Friday

Mea culpa * with an asterisk

Okay, okay. It was Coyote. In the Conservatory. With a Monkey Wrench. I did it. I skewed the poll. I am a shameless dog. It was indefensible. Give me the chair. (The Chair might not like this idea... ed.)

However, I can't help suspecting that others may have been working, albeit less diligently than I, to load the results also. Perhaps others with sick, voyeuristic fantasies. I'm just sayin'.

And without sinking into whining self-justification too far, I wish to add that this tawdry confession has an asterisk.
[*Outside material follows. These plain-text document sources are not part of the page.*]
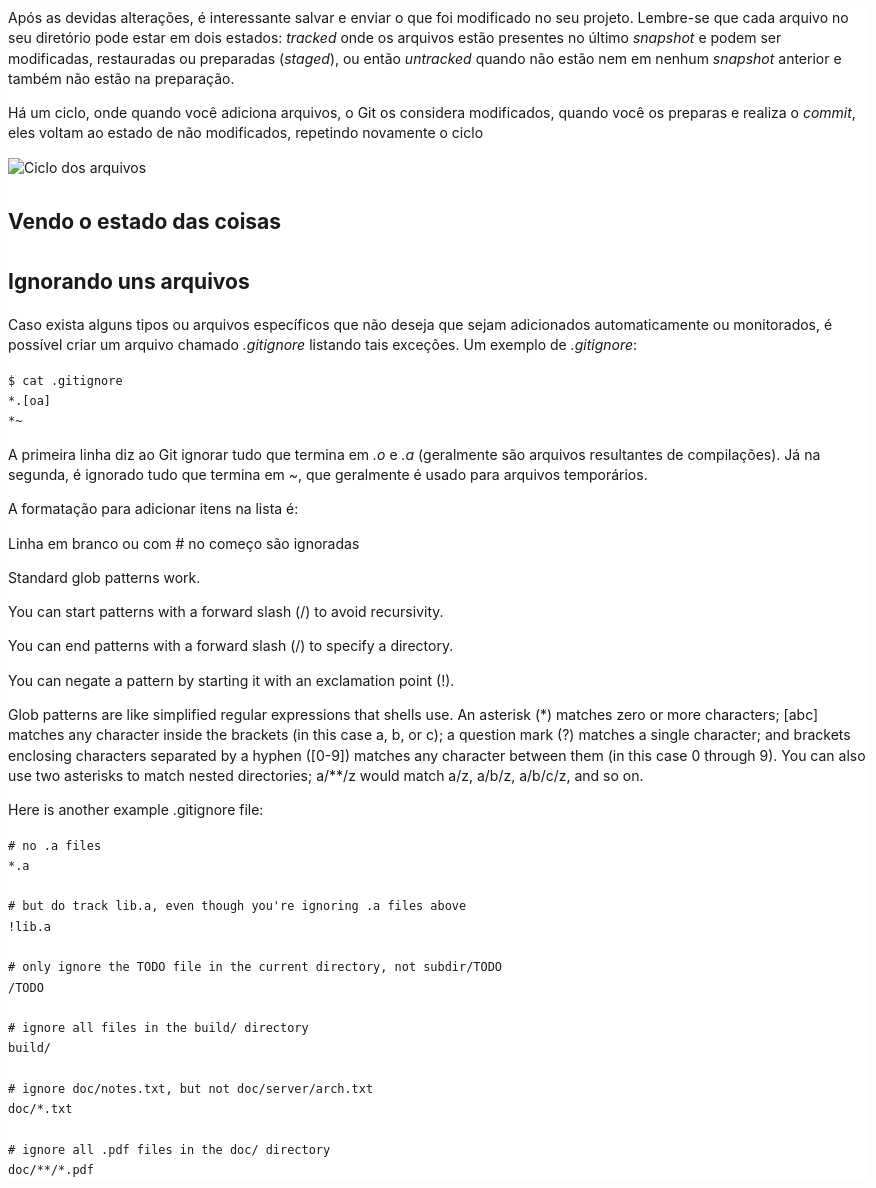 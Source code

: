 Após as devidas alterações, é interessante salvar e enviar o que foi modificado no seu projeto. Lembre-se que cada arquivo no seu diretório pode estar em dois estados: _tracked_ onde os arquivos estão presentes no último _snapshot_ e podem ser modificadas, restauradas ou preparadas (_staged_), ou então _untracked_ quando não estão nem em nenhum _snapshot_ anterior e também não estão na preparação.

Há um ciclo, onde quando você adiciona arquivos, o Git os considera modificados, quando você os preparas e realiza o _commit_, eles voltam ao estado de não modificados, repetindo novamente o ciclo

![Ciclo dos arquivos](https://git-scm.com/book/en/v2/images/lifecycle.png "O ciclo de vida dos arquivos")

## Vendo o estado das coisas

## Ignorando uns arquivos

Caso exista alguns tipos ou arquivos específicos que não deseja que sejam adicionados automaticamente ou monitorados, é possível criar um arquivo chamado _.gitignore_ listando tais exceções. Um exemplo de _.gitignore_:
```
$ cat .gitignore
*.[oa]
*~
```

A primeira linha diz ao Git ignorar tudo que termina em _.o_ e _.a_ (geralmente são arquivos resultantes de compilações). Já na segunda, é ignorado tudo que termina em _~_, que geralmente é usado para arquivos temporários.

A formatação para adicionar itens na lista é:

Linha em branco ou com # no começo são ignoradas

Standard glob patterns work.

You can start patterns with a forward slash (/) to avoid recursivity.

You can end patterns with a forward slash (/) to specify a directory.

You can negate a pattern by starting it with an exclamation point (!).

Glob patterns are like simplified regular expressions that shells use. An asterisk (*) matches zero or more characters; [abc] matches any character inside the brackets (in this case a, b, or c); a question mark (?) matches a single character; and brackets enclosing characters separated by a hyphen ([0-9]) matches any character between them (in this case 0 through 9). You can also use two asterisks to match nested directories; a/**/z would match a/z, a/b/z, a/b/c/z, and so on.

Here is another example .gitignore file:
```
# no .a files
*.a

# but do track lib.a, even though you're ignoring .a files above
!lib.a

# only ignore the TODO file in the current directory, not subdir/TODO
/TODO

# ignore all files in the build/ directory
build/

# ignore doc/notes.txt, but not doc/server/arch.txt
doc/*.txt

# ignore all .pdf files in the doc/ directory
doc/**/*.pdf
```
I'll resort to the toxicity model. I think we may agree that the Muse's relationship with M had elements of the toxic sort. For that reason, I felt the need to introduce a little further social engineering into our already-suspect results. If a relationship is toxic, it stands to reason that when it ends, one needs time to detox. We speak of strong emotions here. I am baffled that others would advocate trading in one relationship for another right away. It smacks of trying to kick, well, smack, by switching immediately to crack or crystal meth. We'll save the whole methadone debate for another time. What I am saying, people, is that even if you hop from one drug to another in an effort to avoid the withdrawal symptoms -- in my books, necessary withdrawal symptoms -- the cumulative emotional/psychic payback when you finally hit the wall and have to stop is going to be overwhelming.

Like so many other things, you can do this when you're a dumb yet resilient teenager. But as you get older, there are things you just don't want to get into anymore. They hurt too much, for too little gain.

What the Muse is doing right now -- assuming the Dude thing stays strictly platonic, as advertised -- is getting her head back on straight after a life-altering experience. Takes time, people. Takes time. And sometimes the things that one most ardently seeks -- say, a satisfactory relationship -- come most naturally when one finally stops looking so darn hard for 'em. It is essential to lose that underlying anxiety that drives one to overvalue lousy relationships as if they were actually worth something, and so lose other, better potentials. Try to force the process, and you're back on that badbadbad mainline. I speak not just of relationships, but of whole lives.

Of course, there's always the question of whether I actually know what I'm talking about. We coyotes are notoriously unreliable narrators.